Moreover, while I don't think that most Americans are defeatists (and certainly Rep. Murtha is not), there is a genuine loser (def.: one who loses.) That loser is George W. Bush. He is losing the war in Iraq before our eyes, and he has been doing so all along. And why anyone who thinks, as Charles does, that "we as a country cannot allow defeat to happen" would support the person whose actions have brought us to the brink of defeat is a mystery that passes all understanding.
I still think it is possible that we might avoid complete disaster in Iraq. (I think that anything worthy of the term 'winning' has been a lost cause for quite a while.) By this I mean that there are some steps that someone might take that would prevent disaster. But I do not for one moment expect that George W. Bush will take those steps.
For this reason I have no view on the question whether we should withdraw from Iraq.

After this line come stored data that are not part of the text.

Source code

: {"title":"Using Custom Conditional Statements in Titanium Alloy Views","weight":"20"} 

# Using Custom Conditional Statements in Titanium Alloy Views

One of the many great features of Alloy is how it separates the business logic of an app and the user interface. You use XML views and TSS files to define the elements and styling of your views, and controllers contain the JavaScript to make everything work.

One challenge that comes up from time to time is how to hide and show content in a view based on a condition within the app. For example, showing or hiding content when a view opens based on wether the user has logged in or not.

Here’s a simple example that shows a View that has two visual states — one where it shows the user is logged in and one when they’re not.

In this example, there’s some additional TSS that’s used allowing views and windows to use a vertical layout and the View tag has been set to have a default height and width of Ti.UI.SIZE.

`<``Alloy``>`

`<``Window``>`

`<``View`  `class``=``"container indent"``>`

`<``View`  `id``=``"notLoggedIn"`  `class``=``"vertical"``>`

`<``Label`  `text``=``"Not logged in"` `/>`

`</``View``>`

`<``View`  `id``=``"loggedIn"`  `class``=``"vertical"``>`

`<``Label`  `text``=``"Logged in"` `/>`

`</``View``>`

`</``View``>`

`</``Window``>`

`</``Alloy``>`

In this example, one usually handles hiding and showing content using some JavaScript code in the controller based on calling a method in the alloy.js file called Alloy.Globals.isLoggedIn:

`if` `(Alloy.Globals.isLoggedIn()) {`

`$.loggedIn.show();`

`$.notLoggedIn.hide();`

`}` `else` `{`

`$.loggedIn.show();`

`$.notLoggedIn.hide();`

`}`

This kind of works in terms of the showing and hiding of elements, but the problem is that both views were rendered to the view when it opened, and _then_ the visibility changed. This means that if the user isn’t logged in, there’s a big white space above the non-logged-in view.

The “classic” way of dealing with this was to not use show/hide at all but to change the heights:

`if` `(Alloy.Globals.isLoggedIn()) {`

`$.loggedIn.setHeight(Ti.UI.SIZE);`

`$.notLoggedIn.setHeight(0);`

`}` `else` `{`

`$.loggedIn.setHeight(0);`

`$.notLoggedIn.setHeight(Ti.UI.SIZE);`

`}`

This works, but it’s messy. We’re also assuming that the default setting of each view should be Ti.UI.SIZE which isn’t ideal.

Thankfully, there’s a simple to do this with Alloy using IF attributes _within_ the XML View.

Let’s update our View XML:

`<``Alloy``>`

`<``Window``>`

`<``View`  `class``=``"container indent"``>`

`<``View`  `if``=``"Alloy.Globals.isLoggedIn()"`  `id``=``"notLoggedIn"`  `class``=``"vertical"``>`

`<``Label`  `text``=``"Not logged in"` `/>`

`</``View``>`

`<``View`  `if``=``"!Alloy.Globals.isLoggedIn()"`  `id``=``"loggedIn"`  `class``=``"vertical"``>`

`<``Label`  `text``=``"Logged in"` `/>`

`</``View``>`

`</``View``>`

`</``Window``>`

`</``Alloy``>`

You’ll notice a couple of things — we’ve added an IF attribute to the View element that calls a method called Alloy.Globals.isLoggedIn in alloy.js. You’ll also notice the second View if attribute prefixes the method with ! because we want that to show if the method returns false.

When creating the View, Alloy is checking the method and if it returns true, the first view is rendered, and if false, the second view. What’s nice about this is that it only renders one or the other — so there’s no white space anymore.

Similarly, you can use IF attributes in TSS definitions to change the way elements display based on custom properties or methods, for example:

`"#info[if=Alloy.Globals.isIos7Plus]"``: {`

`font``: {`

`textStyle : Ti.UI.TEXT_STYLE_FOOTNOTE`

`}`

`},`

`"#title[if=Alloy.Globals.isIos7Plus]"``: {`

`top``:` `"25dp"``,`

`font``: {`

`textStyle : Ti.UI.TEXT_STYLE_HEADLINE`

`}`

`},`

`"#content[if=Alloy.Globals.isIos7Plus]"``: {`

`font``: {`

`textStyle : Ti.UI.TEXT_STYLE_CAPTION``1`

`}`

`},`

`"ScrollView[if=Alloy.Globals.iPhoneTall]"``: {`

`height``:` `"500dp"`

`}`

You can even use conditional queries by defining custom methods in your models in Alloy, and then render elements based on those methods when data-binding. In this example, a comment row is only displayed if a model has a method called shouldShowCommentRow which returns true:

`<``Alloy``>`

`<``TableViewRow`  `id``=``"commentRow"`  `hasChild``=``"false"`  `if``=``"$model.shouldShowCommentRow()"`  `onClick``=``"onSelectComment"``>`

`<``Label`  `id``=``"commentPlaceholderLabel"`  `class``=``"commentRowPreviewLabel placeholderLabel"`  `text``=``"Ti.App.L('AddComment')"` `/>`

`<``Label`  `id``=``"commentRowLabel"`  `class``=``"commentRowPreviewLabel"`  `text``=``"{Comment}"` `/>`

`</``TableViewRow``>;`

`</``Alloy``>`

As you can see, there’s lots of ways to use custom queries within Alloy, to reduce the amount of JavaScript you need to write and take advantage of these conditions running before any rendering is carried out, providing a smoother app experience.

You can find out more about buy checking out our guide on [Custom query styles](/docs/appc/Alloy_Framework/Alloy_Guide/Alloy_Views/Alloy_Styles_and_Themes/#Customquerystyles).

I know what I would do if I were President, but I'm not. I do know that the outcome is likely to be disastrous whatever we do. We have made too many mistakes, and we cannot undo them, least of all by sheer "resolve". But I do know who I blame for this disaster. It is not the people who are coming to believe that withdrawal might be the best alternative that remains to us. It is the President who didn't bother to think before he acted; who thought that playing tough was enough. He had it in his power to wage a war people would support, but he didn't bother. His policies have done enormous damage to our national interests, to our army, to our reputation, and to our ideals. His conduct is, to me, criminally reckless, and absolutely unforgivable.
Anybody else thinking of Christian Slater in Heathers, yowling about "will"?
No? Didn't think so.
People typically go on & on about "will" as an excuse for inadequate planning or resources. The French General Staff in 1914. Hitler in 1945.
Posted by: Anderson | November 21, 2005 at 10:50 AM
"My Buddhist Thai friend, lets call him Ood, (not as spritual a guy as you might imagine)"
Why on earth would I imagine anything about how spiritual a complete stranger is?
Do you have the delusion that random Buddhists are particularly more "spiritual" than random other people? (Or, rather, if you feel that this proposition is not a delusion, what led you to this belief, and can you cite some support for it?)
Posted by: Gary Farber | November 21, 2005 at 11:13 AM
DaveC:
The Democrats won the 76 election by stopping support of SE Asia, and it was only the S Vietnamese, Cambodians and Hmong who paid the price.
Wow. This is just so wrong as to make my eyes swell up. Carter won because of Watergate and the Nixon pardon, not because he promised to cut off aid to South Vietnam. Nixon himself was the primary architect of our withdrawal from SEAsia. Your statement just makes no sense at all.
Now I can see the connection of this phrase to those who want to remove support to the fledgling Iraqi govt., and allow Al Qaeda In Iraq to take over. Not that they Want AQ in I to take over, but that is what would happen.
But do you see the connection between this phrase and the current situation inherent in the fact that the stab-in-the-back legend was completely false, and was used as a fallback position to retain the political viability of the vapid, militaristic jingoists that drove the Kaiser's Germany into war? You seem to interpret the legend as a useful illustration of the dire (if unintended) consequences of advocating against an ongoing war; in fact it is an illustration of the vile dishonesty of a political class that refused to accept the bloody consequences of their own foolhardy adventurism.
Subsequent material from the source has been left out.